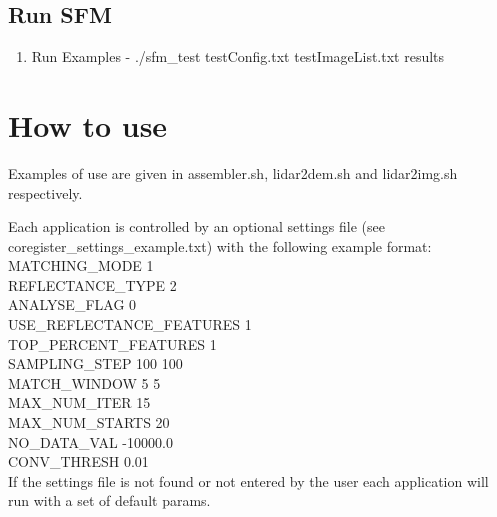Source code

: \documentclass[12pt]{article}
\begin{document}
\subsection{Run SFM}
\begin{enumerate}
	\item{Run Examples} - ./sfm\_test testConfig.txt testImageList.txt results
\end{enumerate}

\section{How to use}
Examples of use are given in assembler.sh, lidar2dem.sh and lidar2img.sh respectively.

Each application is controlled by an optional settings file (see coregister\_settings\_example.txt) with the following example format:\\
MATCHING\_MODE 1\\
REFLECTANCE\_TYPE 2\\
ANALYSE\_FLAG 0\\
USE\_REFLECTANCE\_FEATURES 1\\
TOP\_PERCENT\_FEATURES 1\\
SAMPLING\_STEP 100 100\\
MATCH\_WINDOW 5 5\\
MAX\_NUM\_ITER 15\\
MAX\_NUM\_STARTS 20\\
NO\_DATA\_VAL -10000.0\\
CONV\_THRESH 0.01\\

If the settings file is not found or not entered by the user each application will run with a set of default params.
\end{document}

...

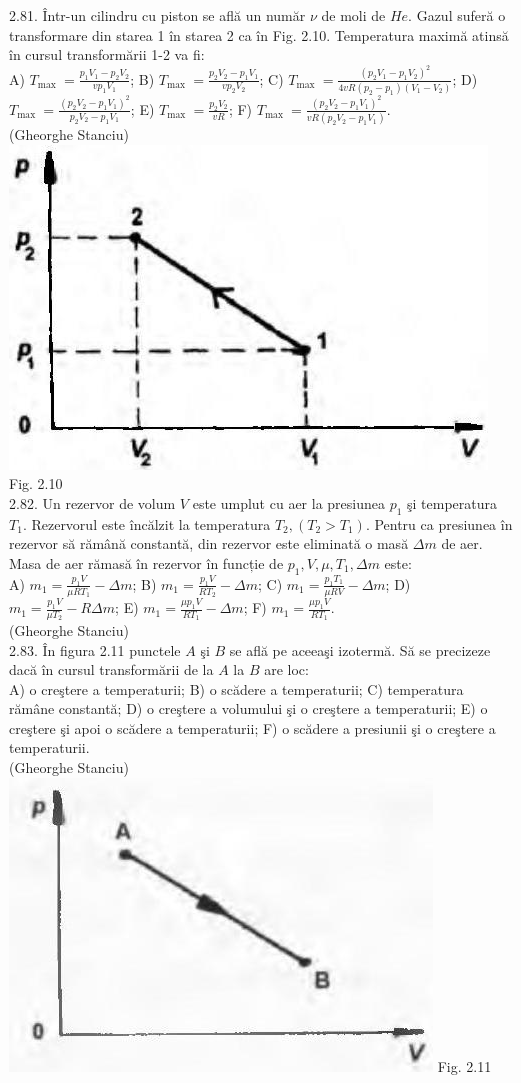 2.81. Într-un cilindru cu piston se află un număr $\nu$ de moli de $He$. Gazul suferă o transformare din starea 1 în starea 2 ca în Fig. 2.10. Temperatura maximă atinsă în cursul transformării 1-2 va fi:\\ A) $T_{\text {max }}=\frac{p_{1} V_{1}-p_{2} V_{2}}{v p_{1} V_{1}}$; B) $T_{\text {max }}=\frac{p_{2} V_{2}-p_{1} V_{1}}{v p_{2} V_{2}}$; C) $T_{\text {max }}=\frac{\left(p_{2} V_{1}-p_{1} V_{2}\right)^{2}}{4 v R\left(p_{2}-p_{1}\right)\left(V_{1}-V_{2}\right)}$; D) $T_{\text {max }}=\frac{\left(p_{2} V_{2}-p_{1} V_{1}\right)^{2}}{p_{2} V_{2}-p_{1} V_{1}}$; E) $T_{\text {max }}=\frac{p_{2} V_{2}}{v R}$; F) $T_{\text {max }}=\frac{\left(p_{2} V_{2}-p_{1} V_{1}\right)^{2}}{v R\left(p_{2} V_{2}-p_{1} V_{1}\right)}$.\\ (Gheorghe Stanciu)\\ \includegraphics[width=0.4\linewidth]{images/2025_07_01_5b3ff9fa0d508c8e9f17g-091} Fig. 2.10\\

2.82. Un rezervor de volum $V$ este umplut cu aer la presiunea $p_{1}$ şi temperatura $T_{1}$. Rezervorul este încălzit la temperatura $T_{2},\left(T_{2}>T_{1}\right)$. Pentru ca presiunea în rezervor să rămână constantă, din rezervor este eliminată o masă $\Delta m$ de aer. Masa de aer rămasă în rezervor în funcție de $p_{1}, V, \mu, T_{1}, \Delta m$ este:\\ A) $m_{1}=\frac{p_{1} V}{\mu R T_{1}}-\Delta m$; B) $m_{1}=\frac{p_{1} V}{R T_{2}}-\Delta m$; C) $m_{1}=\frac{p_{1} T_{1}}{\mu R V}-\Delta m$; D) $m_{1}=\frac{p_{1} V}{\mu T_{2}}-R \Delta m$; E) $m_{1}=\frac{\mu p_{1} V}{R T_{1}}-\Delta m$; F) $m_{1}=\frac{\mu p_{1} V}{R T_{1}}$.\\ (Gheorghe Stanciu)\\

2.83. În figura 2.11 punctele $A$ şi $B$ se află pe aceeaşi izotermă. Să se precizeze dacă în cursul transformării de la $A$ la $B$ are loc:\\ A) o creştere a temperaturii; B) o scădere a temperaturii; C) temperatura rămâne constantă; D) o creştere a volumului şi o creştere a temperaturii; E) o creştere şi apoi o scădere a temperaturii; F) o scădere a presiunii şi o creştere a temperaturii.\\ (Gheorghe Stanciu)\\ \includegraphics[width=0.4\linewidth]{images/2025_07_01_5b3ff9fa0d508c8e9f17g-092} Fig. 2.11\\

**What to work on:**
Report every line of the records that contains the word "application".

**Exercise response:**
Each application is controlled by an optional settings file (see coregister\_settings\_example.txt) with the following example format:\\
If the settings file is not found or not entered by the user each application will run with a set of default params.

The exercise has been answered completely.